[Data extracted from a collection]
_ _ _ _
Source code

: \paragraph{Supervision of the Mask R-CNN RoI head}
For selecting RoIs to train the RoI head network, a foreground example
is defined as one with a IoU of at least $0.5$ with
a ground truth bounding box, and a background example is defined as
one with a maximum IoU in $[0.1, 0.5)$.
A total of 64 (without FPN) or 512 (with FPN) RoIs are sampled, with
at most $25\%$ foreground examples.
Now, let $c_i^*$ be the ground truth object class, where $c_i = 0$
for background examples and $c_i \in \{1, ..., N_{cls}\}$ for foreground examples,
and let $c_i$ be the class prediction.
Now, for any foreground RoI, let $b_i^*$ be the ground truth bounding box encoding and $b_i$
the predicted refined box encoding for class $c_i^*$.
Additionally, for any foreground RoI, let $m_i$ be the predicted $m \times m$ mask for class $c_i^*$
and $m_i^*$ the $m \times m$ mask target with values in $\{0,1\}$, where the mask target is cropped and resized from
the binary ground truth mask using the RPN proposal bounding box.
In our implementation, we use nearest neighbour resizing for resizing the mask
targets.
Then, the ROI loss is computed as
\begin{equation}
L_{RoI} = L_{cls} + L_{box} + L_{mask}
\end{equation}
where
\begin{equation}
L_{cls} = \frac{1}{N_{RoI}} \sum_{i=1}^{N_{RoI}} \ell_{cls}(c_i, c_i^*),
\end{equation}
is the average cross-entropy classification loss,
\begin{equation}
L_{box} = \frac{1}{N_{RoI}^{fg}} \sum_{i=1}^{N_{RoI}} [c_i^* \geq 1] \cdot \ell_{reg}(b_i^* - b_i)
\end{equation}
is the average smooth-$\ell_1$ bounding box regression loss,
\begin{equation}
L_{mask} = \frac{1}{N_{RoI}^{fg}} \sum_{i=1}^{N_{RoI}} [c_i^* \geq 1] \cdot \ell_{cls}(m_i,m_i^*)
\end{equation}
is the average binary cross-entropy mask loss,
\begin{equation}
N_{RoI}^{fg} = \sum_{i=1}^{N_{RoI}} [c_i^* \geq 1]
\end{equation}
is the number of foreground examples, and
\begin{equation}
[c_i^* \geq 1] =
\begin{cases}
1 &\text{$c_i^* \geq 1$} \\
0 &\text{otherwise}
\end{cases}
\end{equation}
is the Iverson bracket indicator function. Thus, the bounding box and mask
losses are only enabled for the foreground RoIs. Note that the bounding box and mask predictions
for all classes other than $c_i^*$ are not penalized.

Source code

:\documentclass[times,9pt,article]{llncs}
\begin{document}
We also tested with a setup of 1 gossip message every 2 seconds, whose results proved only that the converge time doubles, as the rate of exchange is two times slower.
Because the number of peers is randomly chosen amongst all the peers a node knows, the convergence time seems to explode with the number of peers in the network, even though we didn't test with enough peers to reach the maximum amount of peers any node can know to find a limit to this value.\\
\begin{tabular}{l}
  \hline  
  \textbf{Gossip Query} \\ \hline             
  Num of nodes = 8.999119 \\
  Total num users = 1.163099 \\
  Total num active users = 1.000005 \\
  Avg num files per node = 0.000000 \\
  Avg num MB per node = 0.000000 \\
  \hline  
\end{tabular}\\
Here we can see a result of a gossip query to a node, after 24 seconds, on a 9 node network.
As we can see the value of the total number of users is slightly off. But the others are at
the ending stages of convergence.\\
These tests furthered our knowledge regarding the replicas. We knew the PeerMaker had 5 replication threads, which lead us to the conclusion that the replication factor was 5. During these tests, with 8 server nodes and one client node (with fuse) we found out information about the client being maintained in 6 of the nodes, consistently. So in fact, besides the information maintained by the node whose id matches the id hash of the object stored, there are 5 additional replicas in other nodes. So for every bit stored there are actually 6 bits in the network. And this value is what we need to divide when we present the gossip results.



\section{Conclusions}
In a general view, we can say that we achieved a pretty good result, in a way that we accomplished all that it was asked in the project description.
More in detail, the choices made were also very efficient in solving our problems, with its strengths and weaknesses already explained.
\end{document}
_ _ _ _
**WORK ITEM**
Repeat word for word the lines above that run from the line containing "Avg num MB per node = 0.000000 \\" through the line containing "the ending stages of convergence.\\", both ends included, and nothing else.

**WRITTEN REPLY**
  Avg num MB per node = 0.000000 \\
  \hline  
\end{tabular}\\
Here we can see a result of a gossip query to a node, after 24 seconds, on a 9 node network.
As we can see the value of the total number of users is slightly off. But the others are at
the ending stages of convergence.\\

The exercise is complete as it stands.